1. Specific Aim #1. To identify genetic variants associated with effects of a GLP1R agonist to enhance glucose-stimulated first phase insulin secretion in the two FSIGTs (before and after administration of drug).
2. Specific Aim #2. To identify genetic variants associated with the effect of a GLP1R agonist to accelerate the rate of glucose disappearance as assessed in the two FSIGTs (before and after administration of drug).

Genotyping will be conducted using a high-density array with comprehensive coverage of DNA sequence variants. In addition, the analysis will leverage a global imputation panel generated from 1,025 Amish individuals.

Study Overview

• Status: Recruiting
• Conditions: Obesity; Diabetes Type 2
• Intervention / Treatment: Drug: Semaglutide Pen Injector [Ozempic]

Detailed Description

Overweight/obese otherwise healthy volunteers will be recruited from the Old Order Amish population in Lancaster County, PA. In order to assess pharmacodynamic responses, research participants will undergo two frequently sampled intravenous glucose tolerance tests (FSIGT). The first FSIGT will be conducted at baseline prior to administration of drug. The second FSIGT will be conducted after six weeks of treatment with semaglutide (0.25 mg/wk X 4 wks; 0.5 mg/sk X 2 wks). The proposal proposes two specific aims:

• Specific Aim #1. To identify genetic variants associated with effects of a GLP1R agonist to enhance glucose-stimulated first phase insulin secretion in the two FSIGTs (before and after administration of drug).
• Specific Aim #2. To identify genetic variants associated with the effect of a GLP1R agonist to accelerate the rate of glucose disappearance as assessed in the two FSIGTs (before and after administration of drug).

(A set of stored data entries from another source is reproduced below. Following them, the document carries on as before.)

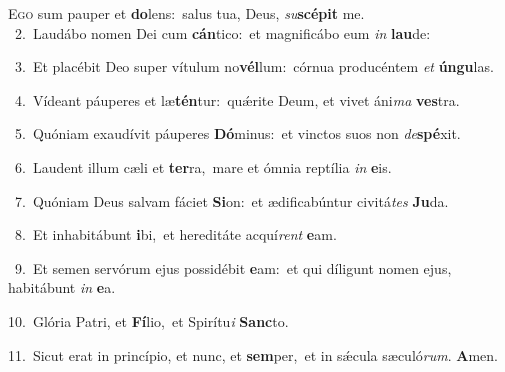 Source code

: \lettrine{\initial\textcolor{\initialcolor}{E}}{go} sum pauper et \textbf{do}\-lens:~\star salus tua, Deus, \textit{su}\-\textbf{scé}\textbf{pit} me.\\
{\numbfont\textcolor{\numbcolor}{~2.}}~Laudábo nomen Dei cum \textbf{cán}\-tico:~\star et magnificábo eum \textit{in} \textbf{lau}\-de:\par
{\numbfont\textcolor{\numbcolor}{~3.}}~Et placébit Deo super vítulum no\-\textbf{vél}\-lum:~\star córnua producéntem \textit{et} \textbf{ún}\-\textbf{gu}las.\par
{\numbfont\textcolor{\numbcolor}{~4.}}~Vídeant páuperes et læ\-\textbf{tén}\-tur:~\star quǽrite Deum, et vivet áni\textit{ma} \textbf{ves}\-tra.\par
{\numbfont\textcolor{\numbcolor}{~5.}}~Quóniam exaudívit páuperes \textbf{Dó}\-minus:~\star et vinctos suos non \textit{de}\-\textbf{spé}xit.\par
{\numbfont\textcolor{\numbcolor}{~6.}}~Laudent illum cæli et \textbf{ter}\-ra,~\star mare et ómnia reptília \textit{in} \textbf{e}\-is.\par
{\numbfont\textcolor{\numbcolor}{~7.}}~Quóniam Deus salvam fáciet \textbf{Si}\-on:~\star et ædificabúntur civitá\textit{tes} \textbf{Ju}\-da.\par
{\numbfont\textcolor{\numbcolor}{~8.}}~Et inhabitábunt \textbf{i}\-bi,~\star et hereditáte acquí\textit{rent} \textbf{e}\-am.\par
{\numbfont\textcolor{\numbcolor}{~9.}}~Et semen servórum ejus possidébit \textbf{e}\-am:~\star et qui díligunt nomen ejus, habitábunt \textit{in} \textbf{e}\-a.\par
{\numbfont\textcolor{\numbcolor}{10.}}~Glória Patri, et \textbf{Fí}\-lio,~\star et Spirítu\textit{i} \textbf{Sanc}\-to.\par
{\numbfont\textcolor{\numbcolor}{11.}}~Sicut erat in princípio, et nunc, et \textbf{sem}\-per,~\star et in sǽcula sæculó\-\textit{rum}\-. \textbf{A}\-men.\par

After being determined to be eligible and after having given informed consent, participants will undergo two frequently samples intravenous glucose tolerance tests conducted at two clinic visits as described below:

Visit #1 - Research participants will be transported to the Amish Research clinic in the fasting state (minimum of 8 hour, maximum of 24 hour fast) where height, weight, waist and hip measurements, and vital signs will be measured. Women of child-bearing potential will undergo a urine pregnancy test. An FSIVGTT will be conducted as follows: IV (intravenous) access will be established in both arms of the research participant, one for glucose infusion and the other for frequent blood sampling. NSS (normal saline solution) will be used to maintain patency of IV. Intravenous glucose (0.3 g/kg) will be infused over 2 min at time=0, and 31 blood samples will be obtained between -15 and +180 minutes. Approximately 180 ml (36 tsp.) of blood will be drawn. Upon completion of the FSIVGTT, the participant will be instructed in the self-administration of subcutaneous (s.c.) injection of semaglutide. The first dose of semaglutide .25mg will be administered at this time. The participant will be provided with a post-fasting meal.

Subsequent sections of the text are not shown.